Hi there, is there any nutrient rich soils that I can add sand to as the top layer?


----------



## AdAndrews (9 Jan 2010)

products such as tropica plant substrate need to be capped with something like sand, although, my experience with tropica substrate was pretty bad, it clouds the water badly if you re-plant or take plants up. This may be minimalised with heavy capping, i had about 2 inches on top of it.


----------



## tommyleestaples (9 Jan 2010)

I was considering layering. If I put Eco Complete on the bottom with a layer of gravel on top and then fine sand. Would this act as a barrier and stop stand falling through.


----------



## AdAndrews (9 Jan 2010)

grains of sand will be able to fall through the gaps in the gravel.


----------



## fourmations (9 Jan 2010)

+1

i tried capping gravel with sand and it worked its way through the gravel
in no time, so any of those gravel size planty  substrates will be the same

flourite sand?

rgds

4


----------



## karl1987 (10 Jan 2010)

Ive always found JBL AquaBasis to be very good.


----------



## tommyleestaples (10 Jan 2010)

Mixed opinions I may use a layer of laterite with Flourite Black sand on top then with my lighter sand on top that way it shouldnt seep through the Flourite Sand Substrate.


----------



## Robert1979b (11 Jan 2010)

Tommy

If i remember rightly Tom Barr wrote an article years ago about using soil (I don't think he used aquatic or pond soil but that may be easier) mixed with sand about 1:1 at the bottom and plane sand on top. With any layered substrate you are going to get problems during maintenance and re-planting. 

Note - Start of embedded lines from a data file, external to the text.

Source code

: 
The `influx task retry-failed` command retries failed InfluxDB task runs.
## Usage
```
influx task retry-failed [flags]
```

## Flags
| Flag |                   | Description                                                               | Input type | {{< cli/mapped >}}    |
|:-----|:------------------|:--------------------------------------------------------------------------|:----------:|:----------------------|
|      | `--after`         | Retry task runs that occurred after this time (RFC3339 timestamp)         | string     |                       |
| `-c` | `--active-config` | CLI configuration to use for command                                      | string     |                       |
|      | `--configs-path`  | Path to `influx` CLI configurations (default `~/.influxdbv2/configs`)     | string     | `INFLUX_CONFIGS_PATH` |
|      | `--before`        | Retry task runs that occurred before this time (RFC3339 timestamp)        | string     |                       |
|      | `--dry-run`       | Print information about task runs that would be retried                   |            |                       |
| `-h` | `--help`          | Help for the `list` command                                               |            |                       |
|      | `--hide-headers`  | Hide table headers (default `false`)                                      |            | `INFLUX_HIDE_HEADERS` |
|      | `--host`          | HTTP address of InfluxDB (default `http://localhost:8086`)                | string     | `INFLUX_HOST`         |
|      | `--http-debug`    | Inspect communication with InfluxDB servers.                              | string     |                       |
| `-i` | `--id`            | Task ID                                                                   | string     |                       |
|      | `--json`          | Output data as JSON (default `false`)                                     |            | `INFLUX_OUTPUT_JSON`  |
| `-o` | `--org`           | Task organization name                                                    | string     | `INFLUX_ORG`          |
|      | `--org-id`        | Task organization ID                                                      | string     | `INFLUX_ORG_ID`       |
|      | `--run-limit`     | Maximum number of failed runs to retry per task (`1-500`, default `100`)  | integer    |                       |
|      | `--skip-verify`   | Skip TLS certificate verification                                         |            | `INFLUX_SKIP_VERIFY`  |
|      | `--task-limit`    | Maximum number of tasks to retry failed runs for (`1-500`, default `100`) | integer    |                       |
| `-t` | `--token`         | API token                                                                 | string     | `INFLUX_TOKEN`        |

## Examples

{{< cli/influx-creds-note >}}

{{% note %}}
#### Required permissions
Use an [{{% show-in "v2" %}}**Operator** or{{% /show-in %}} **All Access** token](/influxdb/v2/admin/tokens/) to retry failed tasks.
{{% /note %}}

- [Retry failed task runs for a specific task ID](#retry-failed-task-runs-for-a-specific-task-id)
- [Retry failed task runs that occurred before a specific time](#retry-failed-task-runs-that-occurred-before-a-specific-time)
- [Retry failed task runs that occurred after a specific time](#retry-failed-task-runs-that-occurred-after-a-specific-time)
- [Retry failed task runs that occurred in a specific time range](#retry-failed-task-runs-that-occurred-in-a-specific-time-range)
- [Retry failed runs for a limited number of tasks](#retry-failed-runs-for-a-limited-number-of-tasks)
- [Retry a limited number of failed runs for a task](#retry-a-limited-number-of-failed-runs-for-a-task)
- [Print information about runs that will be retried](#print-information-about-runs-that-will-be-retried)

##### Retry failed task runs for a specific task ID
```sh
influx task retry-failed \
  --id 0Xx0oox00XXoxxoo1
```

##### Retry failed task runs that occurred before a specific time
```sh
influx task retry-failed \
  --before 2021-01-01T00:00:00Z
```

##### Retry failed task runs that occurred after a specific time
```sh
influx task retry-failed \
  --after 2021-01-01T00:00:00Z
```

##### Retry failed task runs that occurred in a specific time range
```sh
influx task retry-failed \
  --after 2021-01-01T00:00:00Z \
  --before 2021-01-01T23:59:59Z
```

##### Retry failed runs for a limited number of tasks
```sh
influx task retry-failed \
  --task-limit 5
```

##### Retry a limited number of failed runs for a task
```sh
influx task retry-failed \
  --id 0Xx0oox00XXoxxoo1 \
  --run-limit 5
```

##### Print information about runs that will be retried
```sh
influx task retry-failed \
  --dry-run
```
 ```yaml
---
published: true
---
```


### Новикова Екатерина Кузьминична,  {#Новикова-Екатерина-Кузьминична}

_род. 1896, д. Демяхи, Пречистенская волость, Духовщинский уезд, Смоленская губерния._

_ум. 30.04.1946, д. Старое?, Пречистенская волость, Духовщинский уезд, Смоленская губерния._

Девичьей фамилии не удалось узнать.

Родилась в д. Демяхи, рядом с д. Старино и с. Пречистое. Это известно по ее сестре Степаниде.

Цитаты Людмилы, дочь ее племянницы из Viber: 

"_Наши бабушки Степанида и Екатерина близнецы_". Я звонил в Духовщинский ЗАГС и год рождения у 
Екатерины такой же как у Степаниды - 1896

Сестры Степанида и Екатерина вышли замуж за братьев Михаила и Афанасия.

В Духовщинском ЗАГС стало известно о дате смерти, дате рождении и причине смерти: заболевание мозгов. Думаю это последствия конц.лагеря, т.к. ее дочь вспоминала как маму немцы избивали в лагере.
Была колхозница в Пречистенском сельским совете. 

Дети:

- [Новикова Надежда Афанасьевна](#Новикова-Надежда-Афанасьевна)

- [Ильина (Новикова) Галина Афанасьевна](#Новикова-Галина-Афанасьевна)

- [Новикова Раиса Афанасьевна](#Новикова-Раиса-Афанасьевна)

Why do you want a layered substrate?

Rob


----------



## tommyleestaples (12 Jan 2010)

Because I want to use light coloured sand as the substrate.


----------



## Dave Spencer (12 Jan 2010)

Why not just go for a 100% sand substrate?


----------



## tommyleestaples (12 Jan 2010)

It wont provide nutrients via the roots.


----------



## Dave Spencer (12 Jan 2010)

Mine was a slightly loaded question, expecting the answer you gave.

A nutrient rich substrate is not a necessity. Whilst nutrients via the substrate and water column is the most desirable situation, a planted tank with an inert substrate, but adequately nutrient rich water column will still grow plants very successfully. 

If you just chose something like Argos play sand, possibly alongside TPN+ should the water column require dosing, you then end up with the type of look you want with the substrate, and it is cheaper.

Dave.


----------



## Goodygumdrops (12 Jan 2010)

Damn that about Tropica plant base,I've just ordered a bag!!I've currently got a tank running 100% sand that everything except swords and crypts does well in,I target the roots of these with api root tabs in this tank (Argos playsand).
In my 125,I have a layer of laterite (never clouds when disturbed,I believe this was also API),over which I have eco complete,with a black sand foreground (which is ever so slowly mixing with the eco complete).
I'm about to set up another tank,with the Tropica plant base,pea gravel background and playsand foreground.After my previous experience I'll use a physical barrier to seperate the rear and foregrounds.
On the basis of what was said earlier (I wish I'd known),if you want a nutritious bed that won't cloud to go under your sand,I'd go with laterite.


----------